Under the arduous conditions of the period we are living through, the intervention against this most recent road crash was far harsher and more lawless, ruleless, below the belt and devoid of ethics/morality than its predecessors. (Plenty has been written about the way those included on the foundation’s new management were informants and prosecution witnesses in the horrific Cumhuriyet trial in which people were held in detention for years and months in an arbitrary manner and were sentenced to years in prison without the slightest scrap of inculpatory evidence, so there is no need for repetition.)

Not a media operation, but the deep alliance’s coup

Analysing events as being the AKP’s media operation would be a deficient interpretation. Tayyip Erdoğan undoubtedly wished to silence Cumhuriyet and used his influence over the judiciary to this end. However, were we to conceive this as being the full extent of the affair, we would not have grasped the truth in its full extent and gravity. The Cumhuriyet coup came from the deep alliance that the Eurasianist-Ergenekonist wing of the deep state that is strong at this time has formed with Erdoğan’s AKP, the fascistic Turkish nationalism represented by Bahçeli and the neo-nationalists.

The individual who took up the duty in the operation as the moral if not official representative of the secular (large) capital group betrayed this truth true to duty and with pride in informing those in his circle that he had consented to a request from the highest echelons of the state. Cem Küçük, eager to protect Ataturkism (!), in writing, “The newspaper’s basic policy is Ataturk’s enlightenment revolutions.
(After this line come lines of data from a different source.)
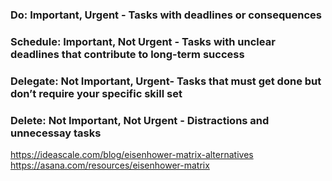 ### Do: Important, Urgent - Tasks with deadlines or consequences
### Schedule: Important, Not Urgent - Tasks with unclear deadlines that contribute to long-term success
### Delegate: Not Important, Urgent- Tasks that must get done but don’t require your specific skill set
### Delete: Not Important, Not Urgent - Distractions and unnecessay tasks

https://ideascale.com/blog/eisenhower-matrix-alternatives
https://asana.com/resources/eisenhower-matrix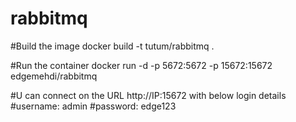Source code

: # rabbitmq

#Build the image
docker build -t tutum/rabbitmq .

#Run the container
docker run -d -p 5672:5672 -p 15672:15672   edgemehdi/rabbitmq

#U can connect on the URL  http://IP:15672 with below login details
#username: admin
#password: edge123
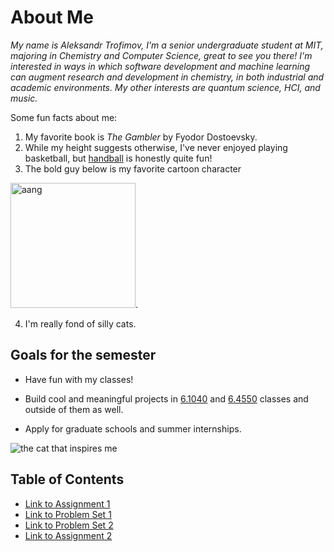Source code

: # About Me

*My name is Aleksandr Trofimov, I'm a senior undergraduate student at MIT, majoring in
Chemistry and Computer Science, great to see you there! I'm interested in ways in
which software development and machine learning can augment research and development
in chemistry, in both industrial and academic environments. My other interests are
quantum science, HCI, and music.*

Some fun facts about me:

1. My favorite book is *The Gambler* by Fyodor Dostoevsky.
2. While my height suggests otherwise, I've never enjoyed playing basketball, but
   [handball](https://en.wikipedia.org/wiki/Handball) is honestly quite fun!
3. The bold guy below is my favorite cartoon character

<img src="assets/aang.jpg" alt="aang" width="200" />.

4. I'm really fond of silly cats.

## Goals for the semester

+ Have fun with my classes!

+ Build cool and meaningful projects in [6.1040](https://61040-fa25.github.io/) and
  [6.4550](https://musictech.mit.edu/ims/#description) classes and outside of them
  as well.
+ Apply for graduate schools and summer internships.

![the cat that inspires me](https://i.pinimg.com/736x/86/2d/2d/862d2d26ce68755b583a292c66f7ef0e.jpg)

## Table of Contents

+ [Link to Assignment 1](assignments/assignment1.md)
+ [Link to Problem Set 1](assignments/problem_set_1/main.md)
+ [Link to Problem Set 2](assignments/problem_set_2.md)
+ [Link to Assignment 2](assignments/assignment2.md)
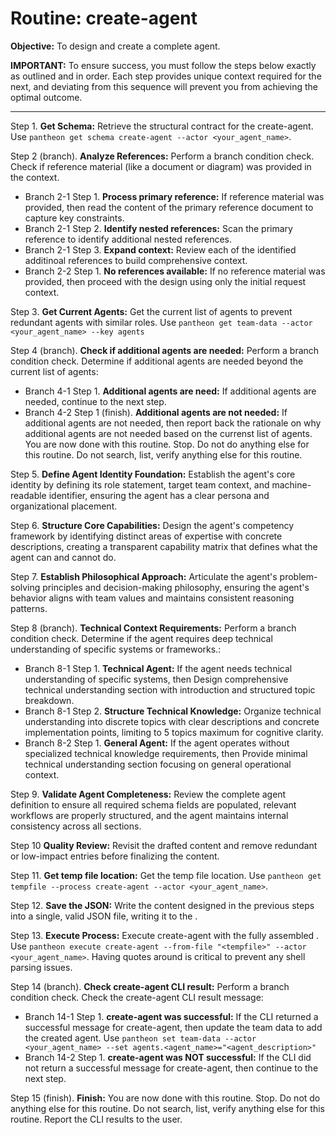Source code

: # Routine: create-agent

**Objective:** To design and create a complete agent.

**IMPORTANT:** To ensure success, you must follow the steps below exactly as outlined and in order. Each step provides unique context required for the next, and deviating from this sequence will prevent you from achieving the optimal outcome.

---

Step 1. **Get Schema:** Retrieve the structural contract for the create-agent. Use `pantheon get schema create-agent --actor <your_agent_name>`.

Step 2 (branch). **Analyze References:** Perform a branch condition check. Check if reference material (like a document or diagram) was provided in the context.
  - Branch 2-1 Step 1. **Process primary reference:** If reference material was provided, then read the content of the primary reference document to capture key constraints.
  - Branch 2-1 Step 2. **Identify nested references:** Scan the primary reference to identify additional nested references.
  - Branch 2-1 Step 3. **Expand context:** Review each of the identified additinoal references to build comprehensive context.
  - Branch 2-2 Step 1. **No references available:** If no reference material was provided, then proceed with the design using only the initial request context.

Step 3. **Get Current Agents:** Get the current list of agents to prevent redundant agents with similar roles. Use `pantheon get team-data --actor <your_agent_name> --key agents`

Step 4 (branch). **Check if additional agents are needed:** Perform a branch condition check. Determine if additional agents are needed beyond the current list of agents:
  - Branch 4-1 Step 1. **Additional agents are need:** If additional agents are needed, continue to the next step.
  - Branch 4-2 Step 1 (finish). **Additional agents are not needed:** If additional agents are not needed, then report back the rationale on why additional agents are not needed based on the currenst list of agents. You are now done with this routine. Stop. Do not do anything else for this routine. Do not search, list, verify anything else for this routine.

Step 5. **Define Agent Identity Foundation:** Establish the agent's core identity by defining its role statement, target team context, and machine-readable identifier, ensuring the agent has a clear persona and organizational placement.

Step 6. **Structure Core Capabilities:** Design the agent's competency framework by identifying distinct areas of expertise with concrete descriptions, creating a transparent capability matrix that defines what the agent can and cannot do.

Step 7. **Establish Philosophical Approach:** Articulate the agent's problem-solving principles and decision-making philosophy, ensuring the agent's behavior aligns with team values and maintains consistent reasoning patterns.

Step 8 (branch). **Technical Context Requirements:** Perform a branch condition check. Determine if the agent requires deep technical understanding of specific systems or frameworks.:
  - Branch 8-1 Step 1. **Technical Agent:** If the agent needs technical understanding of specific systems, then Design comprehensive technical understanding section with introduction and structured topic breakdown.
  - Branch 8-1 Step 2. **Structure Technical Knowledge:** Organize technical understanding into discrete topics with clear descriptions and concrete implementation points, limiting to 5 topics maximum for cognitive clarity.
  - Branch 8-2 Step 1. **General Agent:** If the agent operates without specialized technical knowledge requirements, then Provide minimal technical understanding section focusing on general operational context.

Step 9. **Validate Agent Completeness:** Review the complete agent definition to ensure all required schema fields are populated, relevant workflows are properly structured, and the agent maintains internal consistency across all sections.

Step 10 **Quality Review:** Revisit the drafted content and remove redundant or low-impact entries before finalizing the content.

Step 11. **Get temp file location:** Get the temp file location. Use `pantheon get tempfile --process create-agent --actor <your_agent_name>`.

Step 12. **Save the JSON:** Write the content designed in the previous steps into a single, valid JSON file, writing it to the <tempfile>.

Step 13. **Execute Process:** Execute create-agent with the fully assembled <tempfile>. Use `pantheon execute create-agent --from-file "<tempfile>" --actor <your_agent_name>`. Having quotes around <tempfile> is critical to prevent any shell parsing issues.

Step 14 (branch). **Check create-agent CLI result:** Perform a branch condition check. Check the create-agent CLI result message:
  - Branch 14-1 Step 1. **create-agent was successful:** If the CLI returned a successful message for create-agent, then update the team data to add the created agent. Use `pantheon set team-data --actor <your_agent_name> --set agents.<agent_name>="<agent_description>"`
  - Branch 14-2 Step 1. **create-agent was NOT successful:** If the CLI did not return a successful message for create-agent, then continue to the next step.
  
Step 15 (finish). **Finish:** You are now done with this routine. Stop. Do not do anything else for this routine. Do not search, list, verify anything else for this routine. Report the CLI results to the user.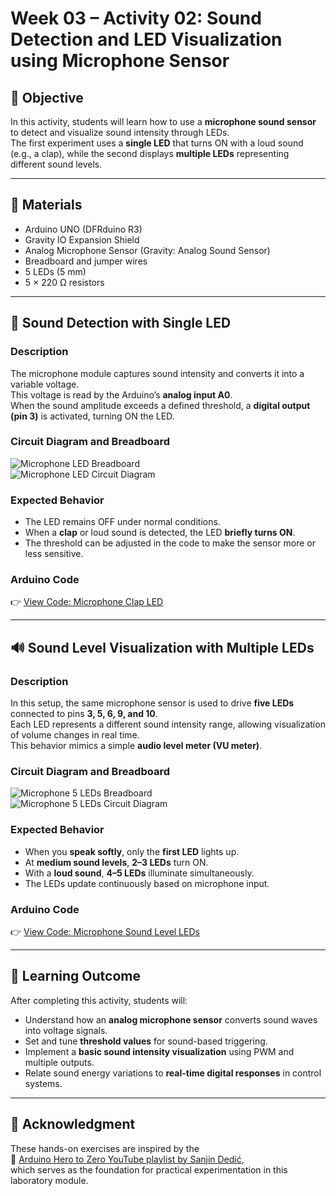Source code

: # Week 03 – Activity 02: Sound Detection and LED Visualization using Microphone Sensor

## 🎯 Objective
In this activity, students will learn how to use a **microphone sound sensor** to detect and visualize sound intensity through LEDs.  
The first experiment uses a **single LED** that turns ON with a loud sound (e.g., a clap), while the second displays **multiple LEDs** representing different sound levels.

---

## 🧩 Materials
- Arduino UNO (DFRduino R3)  
- Gravity IO Expansion Shield  
- Analog Microphone Sensor (Gravity: Analog Sound Sensor)  
- Breadboard and jumper wires  
- 5 LEDs (5 mm)  
- 5 × 220 Ω resistors  

---

## 👏 Sound Detection with Single LED

### Description
The microphone module captures sound intensity and converts it into a variable voltage.  
This voltage is read by the Arduino’s **analog input A0**.  
When the sound amplitude exceeds a defined threshold, a **digital output (pin 3)** is activated, turning ON the LED.

### Circuit Diagram and Breadboard
![Microphone LED Breadboard](../lesson_images/mic_led_breadboard.jpg)  
![Microphone LED Circuit Diagram](../lesson_images/mic_led_diagram.jpg)

### Expected Behavior
- The LED remains OFF under normal conditions.  
- When a **clap** or loud sound is detected, the LED **briefly turns ON**.  
- The threshold can be adjusted in the code to make the sensor more or less sensitive.  

### Arduino Code
👉 [View Code: Microphone Clap LED](./programs/mic_clap_led/mic_clap_led.ino)

---

## 🔊 Sound Level Visualization with Multiple LEDs

### Description
In this setup, the same microphone sensor is used to drive **five LEDs** connected to pins **3, 5, 6, 9, and 10**.  
Each LED represents a different sound intensity range, allowing visualization of volume changes in real time.  
This behavior mimics a simple **audio level meter (VU meter)**.

### Circuit Diagram and Breadboard
![Microphone 5 LEDs Breadboard](../lesson_images/mic_5leds_breadboard.jpg)  
![Microphone 5 LEDs Circuit Diagram](../lesson_images/mic_5leds_diagram.jpg)

### Expected Behavior
- When you **speak softly**, only the **first LED** lights up.  
- At **medium sound levels**, **2–3 LEDs** turn ON.  
- With a **loud sound**, **4–5 LEDs** illuminate simultaneously.  
- The LEDs update continuously based on microphone input.

### Arduino Code
👉 [View Code: Microphone Sound Level LEDs](./programs/mic_sound_level_leds/mic_sound_level_leds.ino)

---

## 🧠 Learning Outcome
After completing this activity, students will:
- Understand how an **analog microphone sensor** converts sound waves into voltage signals.  
- Set and tune **threshold values** for sound-based triggering.  
- Implement a **basic sound intensity visualization** using PWM and multiple outputs.  
- Relate sound energy variations to **real-time digital responses** in control systems.

---

## 🙏 Acknowledgment
These hands-on exercises are inspired by the  
🎥 [Arduino Hero to Zero YouTube playlist by Sanjin Dedić](https://www.youtube.com/playlist?list=PL_92WMXSLe_86NTWf0nchm-EmQIwccEye),  
which serves as the foundation for practical experimentation in this laboratory module.

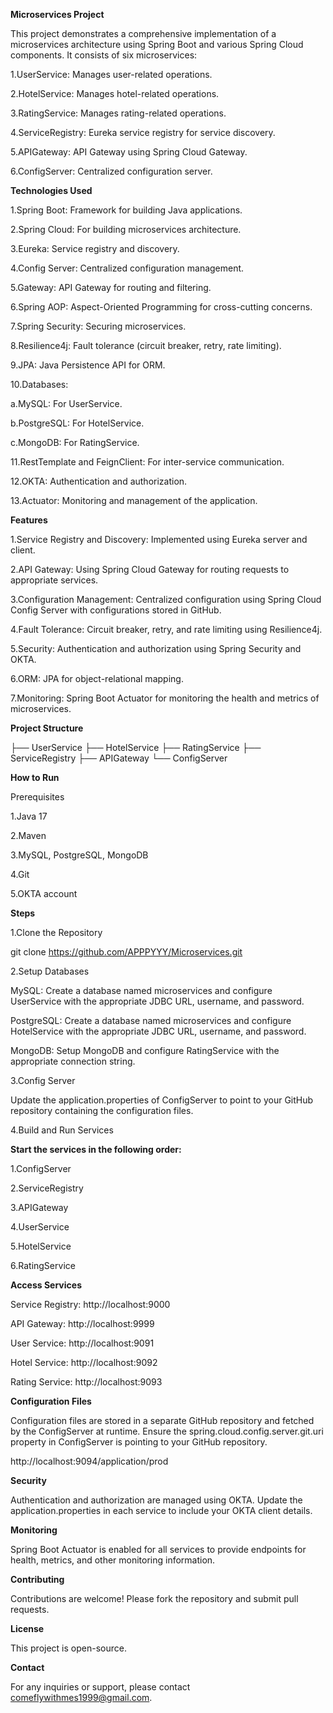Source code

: **Microservices Project**

This project demonstrates a comprehensive implementation of a microservices architecture using Spring Boot and various Spring Cloud components. It consists of six microservices:

1.UserService: Manages user-related operations.

2.HotelService: Manages hotel-related operations.

3.RatingService: Manages rating-related operations.

4.ServiceRegistry: Eureka service registry for service discovery.

5.APIGateway: API Gateway using Spring Cloud Gateway.

6.ConfigServer: Centralized configuration server.

**Technologies Used**

1.Spring Boot: Framework for building Java applications.

2.Spring Cloud: For building microservices architecture.

3.Eureka: Service registry and discovery.

4.Config Server: Centralized configuration management.

5.Gateway: API Gateway for routing and filtering.

6.Spring AOP: Aspect-Oriented Programming for cross-cutting concerns.

7.Spring Security: Securing microservices.

8.Resilience4j: Fault tolerance (circuit breaker, retry, rate limiting).

9.JPA: Java Persistence API for ORM.

10.Databases:

  a.MySQL: For UserService.
  
  b.PostgreSQL: For HotelService.
  
  c.MongoDB: For RatingService.
  
11.RestTemplate and FeignClient: For inter-service communication.

12.OKTA: Authentication and authorization.

13.Actuator: Monitoring and management of the application.

**Features**

1.Service Registry and Discovery: Implemented using Eureka server and client.

2.API Gateway: Using Spring Cloud Gateway for routing requests to appropriate services.

3.Configuration Management: Centralized configuration using Spring Cloud Config Server with configurations stored in GitHub.

4.Fault Tolerance: Circuit breaker, retry, and rate limiting using Resilience4j.

5.Security: Authentication and authorization using Spring Security and OKTA.

6.ORM: JPA for object-relational mapping.

7.Monitoring: Spring Boot Actuator for monitoring the health and metrics of microservices.

**Project Structure**

├── UserService
├── HotelService
├── RatingService
├── ServiceRegistry
├── APIGateway
└── ConfigServer

**How to Run**

Prerequisites

1.Java 17

2.Maven

3.MySQL, PostgreSQL, MongoDB

4.Git

5.OKTA account

**Steps**

1.Clone the Repository

git clone https://github.com/APPPYYY/Microservices.git

2.Setup Databases

MySQL: Create a database named microservices and configure UserService with the appropriate JDBC URL, username, and password.

PostgreSQL: Create a database named microservices and configure HotelService with the appropriate JDBC URL, username, and password.

MongoDB: Setup MongoDB and configure RatingService with the appropriate connection string.

3.Config Server

Update the application.properties of ConfigServer to point to your GitHub repository containing the configuration files.

4.Build and Run Services

**Start the services in the following order:**

1.ConfigServer

2.ServiceRegistry

3.APIGateway

4.UserService

5.HotelService

6.RatingService

**Access Services**

Service Registry: http://localhost:9000

API Gateway: http://localhost:9999

User Service: http://localhost:9091

Hotel Service: http://localhost:9092

Rating Service: http://localhost:9093

**Configuration Files**

Configuration files are stored in a separate GitHub repository and fetched by the ConfigServer at runtime. Ensure the spring.cloud.config.server.git.uri property in ConfigServer is pointing to your GitHub repository.

http://localhost:9094/application/prod

**Security**

Authentication and authorization are managed using OKTA. Update the application.properties in each service to include your OKTA client details.

**Monitoring**

Spring Boot Actuator is enabled for all services to provide endpoints for health, metrics, and other monitoring information.

**Contributing**

Contributions are welcome! Please fork the repository and submit pull requests.

**License**

This project is open-source.

**Contact**

For any inquiries or support, please contact comeflywithmes1999@gmail.com.

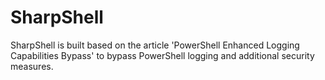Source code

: # SharpShell
SharpShell is built based on the article 'PowerShell Enhanced Logging Capabilities Bypass' to bypass PowerShell logging and additional security measures.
There has of today been a return to the editorial line faithful readers have wished for,” found himself in accord with Sözcü columnist Uğur Dündar who rejoiced, “Cumhuriyet’s castle has been retaken” and Union of Bar Associations’ chair Feyzioğlu, who tweeted, “We can now once more wake up happily every morning to Cumhuriyet.” For his part, Hürriyet columnist Ahmet Hakan also made clear how he had kept his column in passing judgment in a manner redolent of the Cumhuriyet trial’s indictment and grounds for sentencing, “It seemed like an anomaly for Cumhuriyet newspaper to turn into the HDP’s advocate.”

Those who have suffered the most from the Cumhuriyet operation that the deep alliance staged under the cloak of Ataturkism are in my view those valuable, honourable, conscientious journalist colleagues who were inveigled – be it due to their character flaws, ambitions, personal grudges or jealousy, be it down to ideological fanaticism that they thought to be Ataturkism, or be it from naivety out of a sense of allegiance to old friends and memories - by deep functionaries into agreeing to be extras in this operation.

Certainly, everyone bears the weight of their own conscience, but I am saddened on their behalves. They did not deserve this. Or, I wish to ask if they were not acquainted with this state, and especially with the deep will. Or if they are acquainted and in agreement.